Staying true to this catalyst, Kristine travels extensively and makes it a point to take cooking classes anywhere she goes. She has staged in Spain and Vancouver, and visits restaurants she admires any time she is in a different city. Although she is guided by global cuisine, she still has certain favorites.
"I love Mediterranean flavors and classic French execution," she says. "All my sauce-making is French in execution, but not necessarily in flavor… I feel like I have a playful style." This playful characteristic of her cooking is going to greatly benefit diners, as it's a driving force behind her vision for Mulberry.
"I want people to come in and have a flavor combination that maybe they've never tried before. It's not going to be molecular but it's not super traditional, either. I think that's what makes it fun!" Fun - she used the word extensively throughout our conversation, making it clear her work is truly her passion.
While she will strive to surprise, she will never forget to please. The people who come in to eat are her greatest critics, and the ones who sometimes call the shots.
"I had a salad on here with baby romaine and it just wasn’t selling. So I changed it. And now the new one is flying out the door," she explains. "So it's seeing what the public that dines here wants, and trying to find my way with them." This task can be daunting when creating a menu from your own concepts. It's vulnerable, risky, and gives critiques a more personal edge to them. Kristine has a built-in defense, though: humility.
"You need to have confidence and courage to believe in your own ideas, but you also can't have an ego about it. You need to accept when something is wrong and realize, 'I'm fallible'."
It took her years to hone the skills necessary to create her own menu, and she attributes much of the credit to the six years she spent working at Jeffery's under her two mentors, Alma Alcocer-Thomas and David Garrido. The kitchen environment they created was collaborative, so when one person proposed an idea, they all came together to make it work. It's a framework she's hoping to build at Mulberry.

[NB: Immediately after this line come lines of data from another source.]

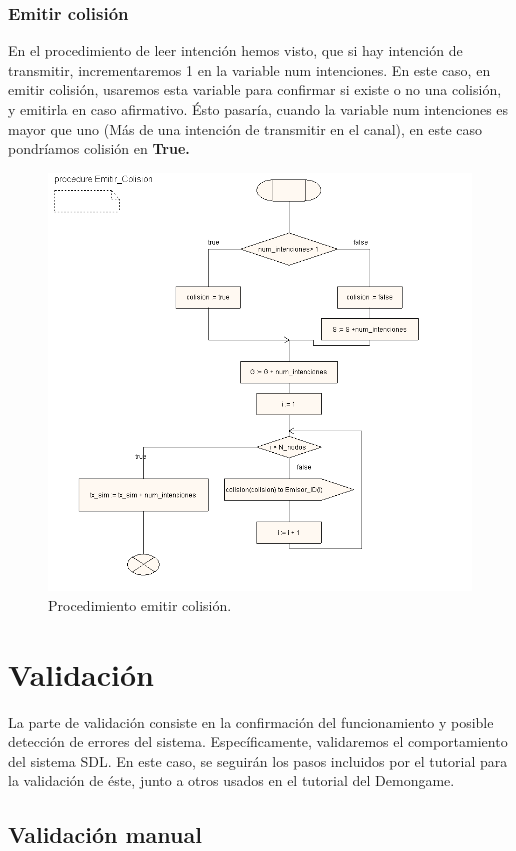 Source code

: \documentclass{article}
\begin{document}
\subsubsection{Emitir colisión}

En el procedimiento de leer intención hemos visto, que si hay intención de transmitir, incrementaremos 1 en la variable num intenciones. En este caso, en emitir colisión, usaremos esta variable para confirmar si existe o no una colisión, y emitirla en caso afirmativo. Ésto pasaría, cuando la variable num intenciones es mayor que uno (Más de una intención de transmitir en el canal), en este caso pondríamos colisión en \textbf{True.}


\begin{figure}[h]
    \centering
    \includegraphics[width=0.6\linewidth]{src/proc emitir col.png}
    \caption{\label{fig:emitircol} Procedimiento emitir colisión.}
\end{figure}

\section{Validación}

La parte de validación consiste en la confirmación del funcionamiento y posible detección de errores del sistema. Específicamente, validaremos el comportamiento del sistema SDL. En este caso, se seguirán los pasos incluidos por el tutorial para la validación de éste, junto a otros usados en el tutorial del Demongame.

\quad

\subsection{Validación manual}
\end{document}
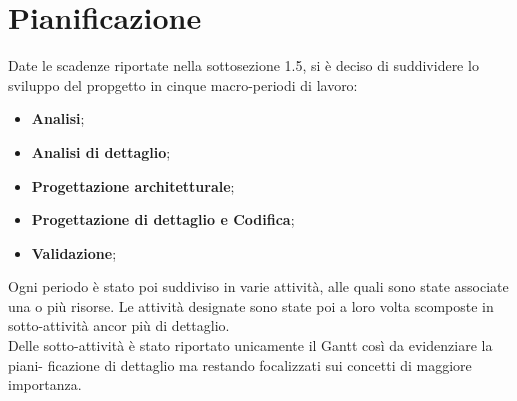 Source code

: \documentclass[../PianoDiProgetto.tex]{subfiles}
\begin{document}
	\section{Pianificazione}
	Date le scadenze riportate nella sottosezione 1.5, si è deciso di suddividere lo sviluppo del propgetto in cinque macro-periodi di lavoro:
	\begin{itemize}
		\item \textbf{Analisi};
		\item \textbf{Analisi di dettaglio};
		\item \textbf{Progettazione architetturale};
		\item \textbf{Progettazione di dettaglio e Codifica};
		\item \textbf{Validazione};
	\end{itemize}
	Ogni periodo è stato poi suddiviso in varie attività, alle quali sono state associate una o
	più risorse. Le attività designate sono state poi a loro volta scomposte in sotto-attività
	ancor più di dettaglio. \\
	Delle sotto-attività è stato riportato unicamente il Gantt così da evidenziare la piani-
	ficazione di dettaglio ma restando focalizzati sui concetti di maggiore importanza.
	
\end{document}
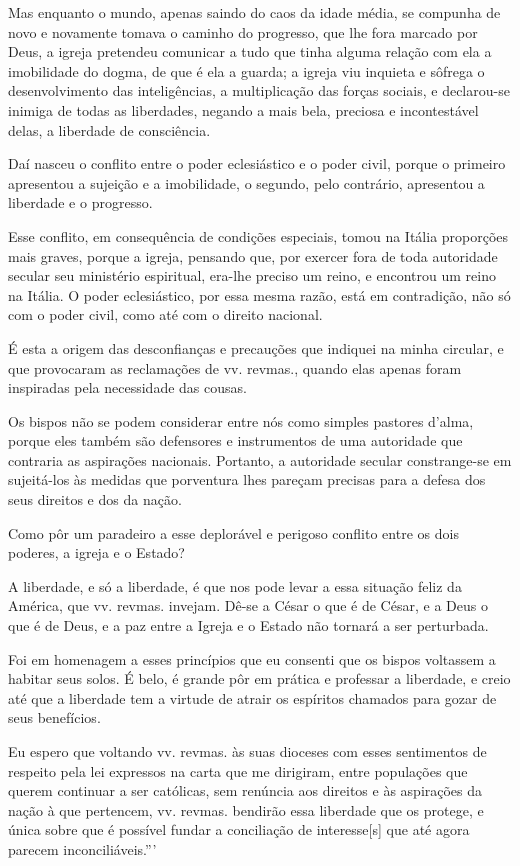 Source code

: Mas enquanto o mundo, apenas saindo do caos da idade média, se compunha
de novo e novamente tomava o caminho do progresso, que lhe fora marcado
por Deus, a igreja pretendeu comunicar a tudo que tinha alguma relação
com ela a imobilidade do dogma, de que é ela a guarda; a igreja viu
inquieta e sôfrega o desenvolvimento das inteligências, a multiplicação
das forças sociais, e declarou-se inimiga de todas as liberdades,
negando a mais bela, preciosa e incontestável delas, a liberdade de
consciência.

Daí nasceu o conflito entre o poder eclesiástico e o poder civil, porque
o primeiro apresentou a sujeição e a imobilidade, o segundo, pelo
contrário, apresentou a liberdade e o progresso.

Esse conflito, em consequência de condições especiais, tomou na Itália
proporções mais graves, porque a igreja, pensando que, por exercer fora
de toda autoridade secular seu ministério espiritual, era-lhe preciso um
reino, e encontrou um reino na Itália. O poder eclesiástico, por essa
mesma razão, está em contradição, não só com o poder civil, como até com
o direito nacional.

É esta a origem das desconfianças e precauções que indiquei na minha
circular, e que provocaram as reclamações de vv. revmas., quando elas
apenas foram inspiradas pela necessidade das cousas.

Os bispos não se podem considerar entre nós como simples pastores
d'alma, porque eles também são defensores e instrumentos de uma
autoridade que contraria as aspirações nacionais. Portanto, a autoridade
secular constrange-se em sujeitá-los às medidas que porventura lhes
pareçam precisas para a defesa dos seus direitos e dos da nação.

Como pôr um paradeiro a esse deplorável e perigoso conflito entre os
dois poderes, a igreja e o Estado?

A liberdade, e só a liberdade, é que nos pode levar a essa situação
feliz da América, que vv. revmas. invejam. Dê-se a César o que é de
César, e a Deus o que é de Deus, e a paz entre a Igreja e o Estado não
tornará a ser perturbada.

Foi em homenagem a esses princípios que eu consenti que os bispos
voltassem a habitar seus solos. É belo, é grande pôr em prática e
professar a liberdade, e creio até que a liberdade tem a virtude de
atrair os espíritos chamados para gozar de seus benefícios.

Eu espero que voltando vv. revmas. às suas dioceses com esses
sentimentos de respeito pela lei expressos na carta que me dirigiram,
entre populações que querem continuar a ser católicas, sem renúncia aos
direitos e às aspirações da nação à que pertencem, vv. revmas. bendirão
essa liberdade que os protege, e única sobre que é possível fundar a
conciliação de interesse{[}s{]} que até agora parecem inconciliáveis.'''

"I really love to surround myself with people who think about food, you know? I think that people can learn to cook, but they can't necessarily learn how to think about it."
With that being said, I wanted to know what Kristine thought of her own food. If she were to sit down to dine in Mulberry, what exactly would she have? It goes as follows:
Appetizer course: Escargot
Salad course: Duck breast salad
Entrée course: Coq au vin
Dessert course: Dark chocolate ganache
She struggled to choose in each course (they’re all so lovely), but especially the entrées. Ultimately, the coq au vin won because of its uniqueness. It is not your traditional, red wine based, mushroom-driven dish. Kristine displays her playful, experimental side by using a white wine based brine containing lemon, honey, mirepoix, fennel, and ginger. There are apricots and sweet potatoes, herbs from start to finish, and the creative presentation of serving the finished product in sliced medallions.
Her ganache is another distinct item, combining two flavors I would have never thought to put together: chocolate and olive oil. But these unexpected twists are what will shape Mulberry's identity under Kristine's imaginative style, as well as give us a place to continually anticipate.
"I would like it to always be changing and have people curious to see what will come next," she says of her vision. "I want to stay current and I also need to stay entertained. I can't make the same thing back there over and over again, everyday."
I have the feeling we'll thank her for that.